● Available data
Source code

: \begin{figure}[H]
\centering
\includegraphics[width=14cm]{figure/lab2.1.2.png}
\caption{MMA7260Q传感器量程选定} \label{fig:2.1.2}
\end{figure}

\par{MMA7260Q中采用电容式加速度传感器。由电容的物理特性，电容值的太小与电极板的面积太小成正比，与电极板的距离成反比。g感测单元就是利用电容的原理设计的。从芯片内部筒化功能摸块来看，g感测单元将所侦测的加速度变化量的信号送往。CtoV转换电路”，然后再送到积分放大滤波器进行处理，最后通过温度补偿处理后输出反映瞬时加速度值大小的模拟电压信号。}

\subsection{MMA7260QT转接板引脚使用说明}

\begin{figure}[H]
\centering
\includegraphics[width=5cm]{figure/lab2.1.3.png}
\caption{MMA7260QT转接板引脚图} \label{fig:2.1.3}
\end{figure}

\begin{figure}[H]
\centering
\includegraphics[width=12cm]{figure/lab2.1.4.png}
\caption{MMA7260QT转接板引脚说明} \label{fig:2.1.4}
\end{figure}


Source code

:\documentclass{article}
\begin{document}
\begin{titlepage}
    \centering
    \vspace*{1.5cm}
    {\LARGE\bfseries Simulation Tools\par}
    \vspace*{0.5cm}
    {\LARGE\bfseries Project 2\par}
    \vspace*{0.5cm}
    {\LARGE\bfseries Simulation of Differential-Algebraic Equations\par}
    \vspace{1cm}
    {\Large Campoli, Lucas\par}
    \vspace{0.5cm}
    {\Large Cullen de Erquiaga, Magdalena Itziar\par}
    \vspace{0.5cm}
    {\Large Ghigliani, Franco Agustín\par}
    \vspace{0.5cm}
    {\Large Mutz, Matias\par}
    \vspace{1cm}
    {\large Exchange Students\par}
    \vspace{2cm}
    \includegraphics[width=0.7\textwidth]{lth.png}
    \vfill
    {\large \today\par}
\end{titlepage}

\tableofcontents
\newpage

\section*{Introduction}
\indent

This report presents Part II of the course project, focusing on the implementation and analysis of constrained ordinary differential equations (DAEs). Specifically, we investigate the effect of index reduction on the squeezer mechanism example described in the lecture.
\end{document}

● What is being asked
Please copy out the data above exactly.

● Exercise solution
Source code

: \begin{figure}[H]
\centering
\includegraphics[width=14cm]{figure/lab2.1.2.png}
\caption{MMA7260Q传感器量程选定} \label{fig:2.1.2}
\end{figure}

\par{MMA7260Q中采用电容式加速度传感器。由电容的物理特性，电容值的太小与电极板的面积太小成正比，与电极板的距离成反比。g感测单元就是利用电容的原理设计的。从芯片内部筒化功能摸块来看，g感测单元将所侦测的加速度变化量的信号送往。CtoV转换电路”，然后再送到积分放大滤波器进行处理，最后通过温度补偿处理后输出反映瞬时加速度值大小的模拟电压信号。}

\subsection{MMA7260QT转接板引脚使用说明}

\begin{figure}[H]
\centering
\includegraphics[width=5cm]{figure/lab2.1.3.png}
\caption{MMA7260QT转接板引脚图} \label{fig:2.1.3}
\end{figure}

\begin{figure}[H]
\centering
\includegraphics[width=12cm]{figure/lab2.1.4.png}
\caption{MMA7260QT转接板引脚说明} \label{fig:2.1.4}
\end{figure}


Source code

:\documentclass{article}
\begin{document}
\begin{titlepage}
    \centering
    \vspace*{1.5cm}
    {\LARGE\bfseries Simulation Tools\par}
    \vspace*{0.5cm}
    {\LARGE\bfseries Project 2\par}
    \vspace*{0.5cm}
    {\LARGE\bfseries Simulation of Differential-Algebraic Equations\par}
    \vspace{1cm}
    {\Large Campoli, Lucas\par}
    \vspace{0.5cm}
    {\Large Cullen de Erquiaga, Magdalena Itziar\par}
    \vspace{0.5cm}
    {\Large Ghigliani, Franco Agustín\par}
    \vspace{0.5cm}
    {\Large Mutz, Matias\par}
    \vspace{1cm}
    {\large Exchange Students\par}
    \vspace{2cm}
    \includegraphics[width=0.7\textwidth]{lth.png}
    \vfill
    {\large \today\par}
\end{titlepage}

\tableofcontents
\newpage

\section*{Introduction}
\indent

This report presents Part II of the course project, focusing on the implementation and analysis of constrained ordinary differential equations (DAEs). Specifically, we investigate the effect of index reduction on the squeezer mechanism example described in the lecture.
\end{document}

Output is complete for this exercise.